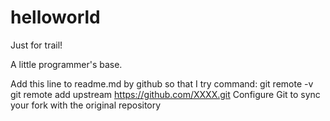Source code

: helloworld
==========

Just for trail!

A little programmer's base.

Add this line to readme.md by github so that I try command:
  git remote -v    
  git remote add upstream https://github.com/XXXX.git
Configure Git to sync your fork with the original repository
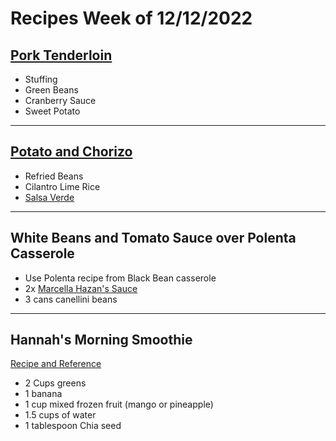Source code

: # Recipes Week of 12/12/2022

## [Pork Tenderloin](https://www.seriouseats.com/sous-vide-pork-tenderloin-recipe)

- Stuffing
- Green Beans
- Cranberry Sauce
- Sweet Potato  

---

## [Potato and Chorizo](./PotatoAndChorizoTacos.md)

- Refried Beans
- Cilantro Lime Rice
- [Salsa Verde](https://www.seriouseats.com/basic-salsa-verde-mexican-tomatillo-recipe?print)

---

## White Beans and Tomato Sauce over Polenta Casserole

- Use Polenta recipe from Black Bean casserole
- 2x [Marcella Hazan's Sauce](./MarcellaHazanTomatoSauce.md)
- 3 cans canellini beans

---

## Hannah's Morning Smoothie

[Recipe and Reference](https://joyfoodsunshine.com/green-smoothie/)

- 2 Cups greens
- 1 banana
- 1 cup mixed frozen fruit (mango or pineapple)
- 1.5 cups of water
- 1 tablespoon Chia seed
════════
- _Aim of the exercise_
Up to and including the line that contains "- 1 cup mixed", print the records above exactly from their first line, without any pictures.

- _Reply_
Source code

: helloworld
==========

Just for trail!

A little programmer's base.

Add this line to readme.md by github so that I try command:
  git remote -v    
  git remote add upstream https://github.com/XXXX.git
Configure Git to sync your fork with the original repository
Source code

: # Recipes Week of 12/12/2022

## [Pork Tenderloin](https://www.seriouseats.com/sous-vide-pork-tenderloin-recipe)

- Stuffing
- Green Beans
- Cranberry Sauce
- Sweet Potato  

---

## [Potato and Chorizo](./PotatoAndChorizoTacos.md)

- Refried Beans
- Cilantro Lime Rice
- [Salsa Verde](https://www.seriouseats.com/basic-salsa-verde-mexican-tomatillo-recipe?print)

---

## White Beans and Tomato Sauce over Polenta Casserole

- Use Polenta recipe from Black Bean casserole
- 2x [Marcella Hazan's Sauce](./MarcellaHazanTomatoSauce.md)
- 3 cans canellini beans

---

## Hannah's Morning Smoothie

[Recipe and Reference](https://joyfoodsunshine.com/green-smoothie/)

- 2 Cups greens
- 1 banana
- 1 cup mixed frozen fruit (mango or pineapple)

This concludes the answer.